I asked the IT department about it a couple months ago. They came, looked at the machine, said everything was configured correnctly, said all their ports on the firewall were open to allow access, and left me the folllowing note:

 *Quote:*   

> All known mesenger ports are open of the firewall. Which ports are required for GAIM to work? We use a Cisco Pix Firewall.

 

But the problem is bigger than just GAIM. She can't even login to Hotmail, even through the website.

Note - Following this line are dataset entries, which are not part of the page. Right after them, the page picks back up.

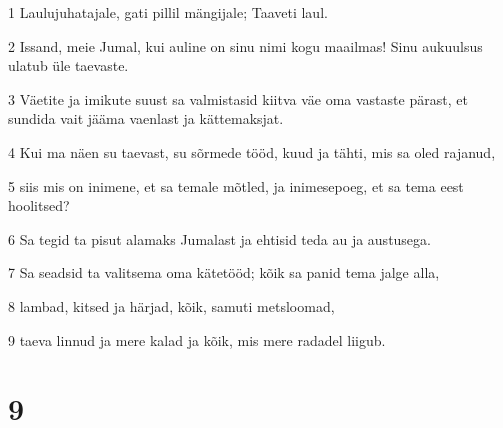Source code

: \par 1 Laulujuhatajale, gati pillil mängijale; Taaveti laul.
\par 2 Issand, meie Jumal, kui auline on sinu nimi kogu maailmas! Sinu aukuulsus ulatub üle taevaste.
\par 3 Väetite ja imikute suust sa valmistasid kiitva väe oma vastaste pärast, et sundida vait jääma vaenlast ja kättemaksjat.
\par 4 Kui ma näen su taevast, su sõrmede tööd, kuud ja tähti, mis sa oled rajanud,
\par 5 siis mis on inimene, et sa temale mõtled, ja inimesepoeg, et sa tema eest hoolitsed?
\par 6 Sa tegid ta pisut alamaks Jumalast ja ehtisid teda au ja austusega.
\par 7 Sa seadsid ta valitsema oma kätetööd; kõik sa panid tema jalge alla,
\par 8 lambad, kitsed ja härjad, kõik, samuti metsloomad,
\par 9 taeva linnud ja mere kalad ja kõik, mis mere radadel liigub.

\chapter{9}

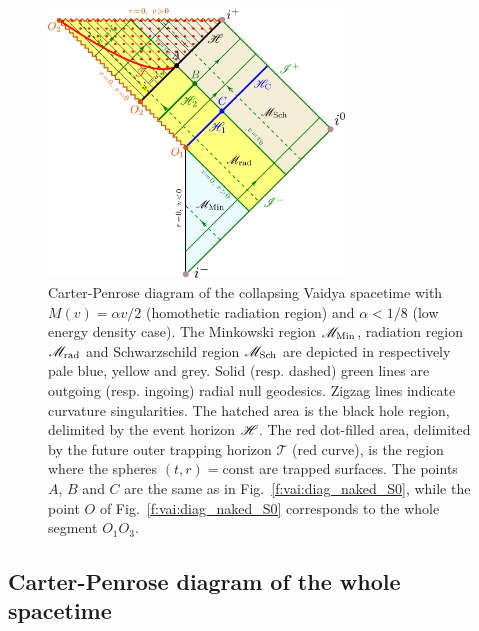 \begin{figure}
\centerline{\includegraphics[width=0.7\textwidth]{vai_CPdiag_nk_sing.pdf}}
\caption[]{\label{f:vai:CPdiag_nk_sing} \footnotesize
Carter-Penrose diagram of the collapsing Vaidya spacetime with
$M(v) = \alpha v /2$ (homothetic radiation region)
and $\alpha < 1/8$ (low energy density case).
The Minkowski region $\mathscr{M}_{\rm Min}$, radiation region $\mathscr{M}_{\rm rad}$
and Schwarzschild region $\mathscr{M}_{\rm Sch}$ are depicted in respectively
pale blue, yellow and grey.
Solid (resp. dashed) green lines are outgoing (resp. ingoing)
radial null geodesics.
Zigzag lines indicate curvature singularities.
The hatched area is the black hole region,
delimited by the event horizon $\mathscr{H}$.
The red dot-filled area, delimited by the future outer trapping horizon
$\mathscr{T}$ (red curve),
is the region where the spheres $(t,r)=\mathrm{const}$
are trapped surfaces.
The points $A$, $B$ and $C$
are the same as in Fig.~\ref{f:vai:diag_naked_S0}, while the point $O$
of Fig.~\ref{f:vai:diag_naked_S0} corresponds to the whole segment
$O_1 O_3$.
}
\end{figure}

\subsection{Carter-Penrose diagram of the whole spacetime}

Please help me with this, thanks in advance!

----------

## Theophile

Interestingly, I tried wget and it works. Just before it starts downloading it saiys "contacting 10.0.0.46:8080" or something very similar. So it looks like wget knows to go through the proxy but nothing else from the command line does, not emerge, not ping, not lynx. And does anyone know why she wouldn't be able to login to Hotmail?

I'd really like to get this fixed. Please let me know any ideas you might have. Thanks!!

----------

## Theophile

Another thought, suggested by reclusivemonkey over on the Dropline.ner forums...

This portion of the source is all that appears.